● PROBLEM DETAILS
Would you reproduce exactly the lines below from the one holding "Maximum number of PEs on each PET." through the one holding "subroutine ESMF_GridCompSetVMMaxThreads(gridcomp, &", inclusive, and no others?

● EXERCISE DATA
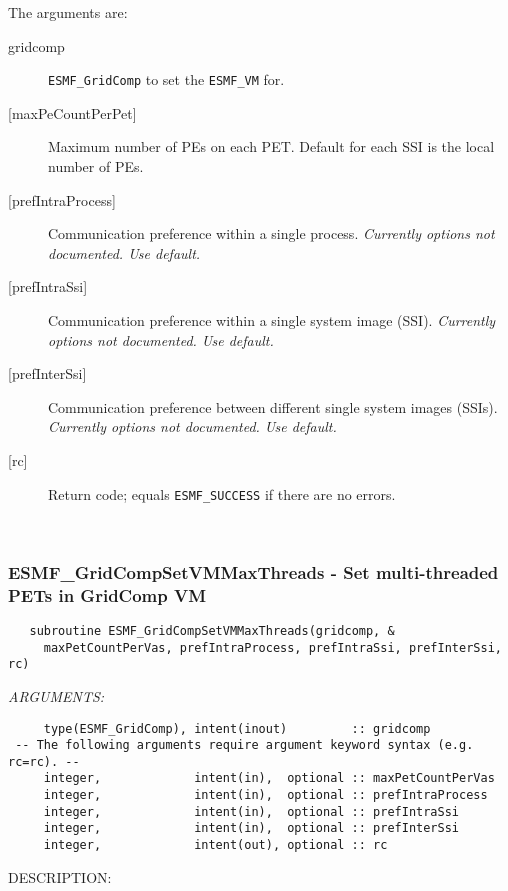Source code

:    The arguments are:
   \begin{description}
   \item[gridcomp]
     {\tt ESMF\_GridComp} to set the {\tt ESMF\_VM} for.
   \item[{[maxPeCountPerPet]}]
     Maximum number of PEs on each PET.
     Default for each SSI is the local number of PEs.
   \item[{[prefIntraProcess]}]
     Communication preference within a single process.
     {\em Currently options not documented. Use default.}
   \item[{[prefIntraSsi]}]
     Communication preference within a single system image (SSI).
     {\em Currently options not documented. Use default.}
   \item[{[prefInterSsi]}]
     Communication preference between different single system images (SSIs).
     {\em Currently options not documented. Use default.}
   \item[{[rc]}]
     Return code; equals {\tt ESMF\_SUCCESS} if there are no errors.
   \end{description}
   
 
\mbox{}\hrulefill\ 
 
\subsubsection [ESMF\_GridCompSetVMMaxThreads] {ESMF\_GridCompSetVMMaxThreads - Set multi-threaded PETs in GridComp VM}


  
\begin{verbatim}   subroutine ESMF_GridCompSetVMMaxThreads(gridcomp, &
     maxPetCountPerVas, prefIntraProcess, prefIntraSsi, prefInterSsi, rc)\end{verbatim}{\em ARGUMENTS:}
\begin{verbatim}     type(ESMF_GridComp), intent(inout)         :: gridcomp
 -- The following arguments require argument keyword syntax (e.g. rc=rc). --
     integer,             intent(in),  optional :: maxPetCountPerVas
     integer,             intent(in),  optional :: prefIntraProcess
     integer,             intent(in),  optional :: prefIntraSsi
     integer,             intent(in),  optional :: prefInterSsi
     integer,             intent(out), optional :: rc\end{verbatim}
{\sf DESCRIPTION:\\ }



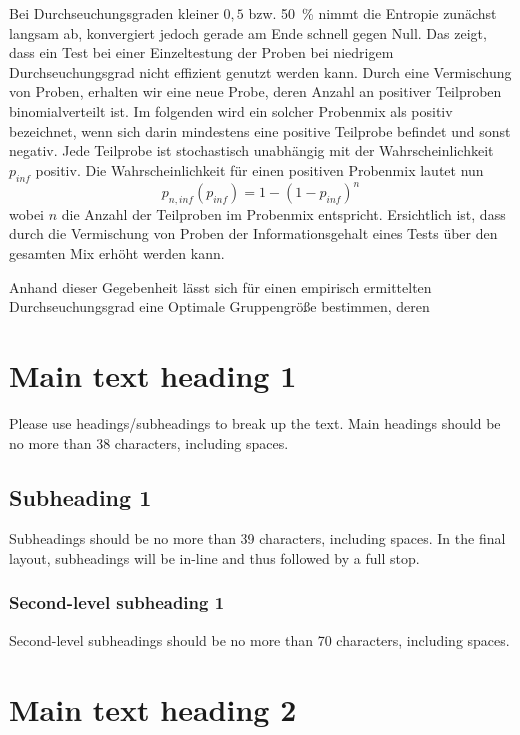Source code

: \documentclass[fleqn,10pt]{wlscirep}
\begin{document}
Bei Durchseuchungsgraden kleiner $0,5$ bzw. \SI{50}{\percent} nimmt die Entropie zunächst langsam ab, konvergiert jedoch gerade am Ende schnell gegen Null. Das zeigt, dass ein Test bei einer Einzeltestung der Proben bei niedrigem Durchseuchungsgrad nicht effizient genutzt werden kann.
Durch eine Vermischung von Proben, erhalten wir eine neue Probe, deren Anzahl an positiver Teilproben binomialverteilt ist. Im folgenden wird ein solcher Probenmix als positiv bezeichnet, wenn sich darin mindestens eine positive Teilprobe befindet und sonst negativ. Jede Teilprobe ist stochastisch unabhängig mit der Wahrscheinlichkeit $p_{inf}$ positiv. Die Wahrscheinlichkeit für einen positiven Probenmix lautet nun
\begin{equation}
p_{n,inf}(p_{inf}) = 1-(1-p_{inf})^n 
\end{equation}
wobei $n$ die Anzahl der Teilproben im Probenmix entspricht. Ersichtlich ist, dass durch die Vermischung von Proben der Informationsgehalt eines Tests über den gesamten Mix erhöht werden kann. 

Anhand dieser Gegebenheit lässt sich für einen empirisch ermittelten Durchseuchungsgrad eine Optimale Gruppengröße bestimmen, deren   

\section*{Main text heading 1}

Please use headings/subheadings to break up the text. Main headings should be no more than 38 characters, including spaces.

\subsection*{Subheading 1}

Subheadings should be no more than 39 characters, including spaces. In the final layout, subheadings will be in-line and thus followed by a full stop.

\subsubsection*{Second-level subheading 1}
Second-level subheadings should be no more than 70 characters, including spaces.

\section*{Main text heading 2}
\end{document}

● COMPLETED EXERCISE
     Maximum number of PEs on each PET.
     Default for each SSI is the local number of PEs.
   \item[{[prefIntraProcess]}]
     Communication preference within a single process.
     {\em Currently options not documented. Use default.}
   \item[{[prefIntraSsi]}]
     Communication preference within a single system image (SSI).
     {\em Currently options not documented. Use default.}
   \item[{[prefInterSsi]}]
     Communication preference between different single system images (SSIs).
     {\em Currently options not documented. Use default.}
   \item[{[rc]}]
     Return code; equals {\tt ESMF\_SUCCESS} if there are no errors.
   \end{description}
   
 
\mbox{}\hrulefill\ 
 
\subsubsection [ESMF\_GridCompSetVMMaxThreads] {ESMF\_GridCompSetVMMaxThreads - Set multi-threaded PETs in GridComp VM}


  
\begin{verbatim}   subroutine ESMF_GridCompSetVMMaxThreads(gridcomp, &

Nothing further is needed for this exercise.